You are viewing a plain text version of this content. The canonical link for it is here.
Posted to users@solr.apache.org by Nitin Arora <ni...@gmail.com> on 2021/04/29 18:23:41 UTC

Learning to Rank - within solr or outside?

Hello, Can someone share the pros and cons of using SOLR's learning to rank
vs having an external reranker after fetching SOLR's top results. Which
option would you recommend?

Thanks in advance,

Re: Learning to Rank - within solr or outside?

Posted by Petter Egesund <pe...@sannsyn.com>.
Hi Nitin

We rerank the top-n documents based on the original solr score from a
solr-plugin. This gives very good speed.

We use this code: https://github.com/pegesund/clojureranker.

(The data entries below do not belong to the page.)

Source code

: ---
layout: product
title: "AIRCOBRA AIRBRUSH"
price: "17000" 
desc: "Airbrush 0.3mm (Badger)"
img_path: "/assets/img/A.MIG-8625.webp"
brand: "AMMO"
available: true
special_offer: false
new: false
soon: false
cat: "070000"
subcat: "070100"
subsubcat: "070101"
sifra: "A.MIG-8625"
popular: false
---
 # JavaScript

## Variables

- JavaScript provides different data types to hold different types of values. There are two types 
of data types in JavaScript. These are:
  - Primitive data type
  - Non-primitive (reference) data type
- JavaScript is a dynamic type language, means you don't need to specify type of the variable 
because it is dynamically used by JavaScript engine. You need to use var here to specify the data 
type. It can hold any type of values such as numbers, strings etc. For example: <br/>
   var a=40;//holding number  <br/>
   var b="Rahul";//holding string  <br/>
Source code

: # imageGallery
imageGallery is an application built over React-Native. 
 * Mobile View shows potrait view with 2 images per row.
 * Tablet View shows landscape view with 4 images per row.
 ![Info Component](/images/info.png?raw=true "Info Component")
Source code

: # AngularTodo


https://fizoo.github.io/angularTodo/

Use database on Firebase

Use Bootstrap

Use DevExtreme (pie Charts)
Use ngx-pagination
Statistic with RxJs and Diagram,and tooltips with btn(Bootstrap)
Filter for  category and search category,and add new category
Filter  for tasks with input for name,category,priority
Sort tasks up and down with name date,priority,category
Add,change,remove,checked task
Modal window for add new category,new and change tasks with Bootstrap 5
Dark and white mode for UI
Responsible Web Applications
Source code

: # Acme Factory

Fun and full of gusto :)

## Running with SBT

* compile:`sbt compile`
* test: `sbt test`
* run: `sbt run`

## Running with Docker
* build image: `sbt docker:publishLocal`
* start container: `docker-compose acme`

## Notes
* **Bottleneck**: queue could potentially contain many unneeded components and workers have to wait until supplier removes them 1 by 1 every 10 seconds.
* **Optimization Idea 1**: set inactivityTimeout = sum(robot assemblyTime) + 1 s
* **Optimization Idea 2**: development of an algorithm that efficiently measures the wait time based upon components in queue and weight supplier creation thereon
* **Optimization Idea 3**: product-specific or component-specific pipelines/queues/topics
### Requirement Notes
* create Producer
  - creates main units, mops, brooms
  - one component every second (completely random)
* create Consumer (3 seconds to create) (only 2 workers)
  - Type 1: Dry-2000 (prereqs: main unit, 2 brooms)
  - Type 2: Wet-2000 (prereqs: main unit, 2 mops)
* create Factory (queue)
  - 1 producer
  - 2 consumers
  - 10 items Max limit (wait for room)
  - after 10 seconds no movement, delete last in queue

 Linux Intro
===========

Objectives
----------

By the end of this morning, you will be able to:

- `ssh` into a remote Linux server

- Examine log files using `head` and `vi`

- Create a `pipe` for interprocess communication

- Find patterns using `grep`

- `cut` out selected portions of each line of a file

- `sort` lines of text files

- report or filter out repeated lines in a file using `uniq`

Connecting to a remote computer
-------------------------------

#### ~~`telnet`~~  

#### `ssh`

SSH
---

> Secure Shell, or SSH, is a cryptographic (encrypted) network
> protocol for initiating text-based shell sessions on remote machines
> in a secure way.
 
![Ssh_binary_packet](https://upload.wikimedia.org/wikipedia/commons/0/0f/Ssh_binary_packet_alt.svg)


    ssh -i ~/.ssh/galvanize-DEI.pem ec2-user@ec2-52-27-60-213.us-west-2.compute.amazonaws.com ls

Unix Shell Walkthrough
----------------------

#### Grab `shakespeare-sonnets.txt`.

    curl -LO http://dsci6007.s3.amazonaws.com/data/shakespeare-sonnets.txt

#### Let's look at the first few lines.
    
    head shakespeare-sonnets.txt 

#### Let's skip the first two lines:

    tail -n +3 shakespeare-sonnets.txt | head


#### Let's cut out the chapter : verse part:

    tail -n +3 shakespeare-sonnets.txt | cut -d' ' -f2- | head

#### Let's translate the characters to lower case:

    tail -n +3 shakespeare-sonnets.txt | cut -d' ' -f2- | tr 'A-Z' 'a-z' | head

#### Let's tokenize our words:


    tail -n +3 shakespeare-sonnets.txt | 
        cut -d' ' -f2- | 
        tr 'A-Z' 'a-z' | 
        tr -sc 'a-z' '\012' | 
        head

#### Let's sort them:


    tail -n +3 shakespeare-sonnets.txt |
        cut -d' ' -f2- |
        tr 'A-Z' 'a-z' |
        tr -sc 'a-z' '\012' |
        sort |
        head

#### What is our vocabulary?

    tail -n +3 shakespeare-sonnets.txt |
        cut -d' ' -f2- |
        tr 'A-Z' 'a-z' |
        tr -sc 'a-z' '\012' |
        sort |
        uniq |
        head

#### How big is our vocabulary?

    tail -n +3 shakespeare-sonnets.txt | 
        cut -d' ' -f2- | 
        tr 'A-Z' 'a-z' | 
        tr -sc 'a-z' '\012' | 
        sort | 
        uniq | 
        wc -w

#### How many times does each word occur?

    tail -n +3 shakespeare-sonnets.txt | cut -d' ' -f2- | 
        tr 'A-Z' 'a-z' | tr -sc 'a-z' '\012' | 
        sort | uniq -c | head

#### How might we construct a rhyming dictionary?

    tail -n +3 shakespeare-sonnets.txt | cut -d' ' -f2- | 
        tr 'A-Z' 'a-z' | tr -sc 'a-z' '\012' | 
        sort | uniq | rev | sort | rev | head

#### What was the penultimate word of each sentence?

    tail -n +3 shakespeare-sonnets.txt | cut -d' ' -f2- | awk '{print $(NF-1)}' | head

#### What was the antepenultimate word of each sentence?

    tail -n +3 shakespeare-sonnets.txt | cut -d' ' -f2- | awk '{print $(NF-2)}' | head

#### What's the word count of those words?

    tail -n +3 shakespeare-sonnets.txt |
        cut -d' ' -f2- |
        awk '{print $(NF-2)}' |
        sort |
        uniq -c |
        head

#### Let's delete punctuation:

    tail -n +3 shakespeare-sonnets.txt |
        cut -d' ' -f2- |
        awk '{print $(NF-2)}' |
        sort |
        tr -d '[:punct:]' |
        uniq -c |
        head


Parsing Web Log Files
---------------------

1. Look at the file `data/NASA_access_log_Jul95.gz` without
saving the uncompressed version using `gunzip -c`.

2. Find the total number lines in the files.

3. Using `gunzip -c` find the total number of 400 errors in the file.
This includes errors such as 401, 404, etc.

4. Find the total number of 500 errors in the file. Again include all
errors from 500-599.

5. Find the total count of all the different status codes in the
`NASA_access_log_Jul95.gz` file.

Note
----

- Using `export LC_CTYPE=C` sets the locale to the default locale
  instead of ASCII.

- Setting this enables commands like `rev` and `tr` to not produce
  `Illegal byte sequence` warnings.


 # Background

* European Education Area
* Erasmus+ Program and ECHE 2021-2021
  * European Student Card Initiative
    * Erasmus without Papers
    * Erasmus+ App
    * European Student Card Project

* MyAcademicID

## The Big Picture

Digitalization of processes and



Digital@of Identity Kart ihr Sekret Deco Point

Clojure clode - but it should not be hard to make a java-version :)

Petter

ons. 5. mai 2021 kl. 17:12 skrev Umesh Prasad <um...@gmail.com>:

> Hi Nitin,
>      In Flipkart, we used an external re-ranker (called it L2 re-ranker).
> In the first version we tried building an auxiliary store for ephemeral
> fields and plugged them inside solr scoring. It didn't scale. Retrieval of
> features from solr index is one challenge but redundant matching in 1st
> phase was also wasteful.
>    L2 re-ranker outside worked really well. We tried a bunch of other
> optimizations as well. sorted index, single segment index (built through MR
> and nightly). You can watch our talks from slashN ( Flipakrt tech
> conference).
>
> 1. Near Real-Time Indexing - Umesh Prasad & Thejus V M, Flipkart
>
> https://www.youtube.com/watch?v=05rX0mJ2N4U&list=PLf85w1fkhA5EW7KvZULMKm97REOCxsUZz&index=2
>
> 2..Resource optimisation for Search at Scale in Flipkart - Monish Gandhi
>
>
> https://www.youtube.com/watch?v=PCFJ7iZ1Uvs&list=PLf85w1fkhA5EW7KvZULMKm97REOCxsUZz&index=8
>
> These are lessons learnt from trenches in managing a large cluster and
> continuously growing traffic. Would be happy to answer any questions you
> have from talks.
>
> Thanks & Regards
> Umesh Prasad
>
> https://www.linkedin.com/in/umesh-prasad-iitk/
>
>
>
>
>
>
> On Wed, 5 May 2021 at 20:22, Alessandro Benedetti <a....@sease.io>
> wrote:
>
> > Hi Nitin,
> > based on my experience, if you have document-level features and query
> > dependent features (query-document level) using the internal Solr
> re-ranker
> > would be beneficial in terms of performance.
> > The way Solr extracts features values from the index data structures is
> > expensive but it should be much cheaper than just fetching the top-K from
> > Solr and then extracting all the feature vectors and re-ranking outside.
> > I never did an explicit benchmark comparison though, it can be an
> > interesting idea for a blog.
> >
> > Cheers
> >
> > --------------------------
> > Alessandro Benedetti
> > Apache Lucene/Solr Committer
> > Director, R&D Software Engineer, Search Consultant
> >
> > www.sease.io
> >
> >
> > On Thu, 29 Apr 2021 at 19:24, Nitin Arora <ni...@gmail.com>
> wrote:
> >
> > > Hello, Can someone share the pros and cons of using SOLR's learning to
> > rank
> > > vs having an external reranker after fetching SOLR's top results. Which
> > > option would you recommend?
> > >
> > > Thanks in advance,
> > >
> >
>

Re: Learning to Rank - within solr or outside?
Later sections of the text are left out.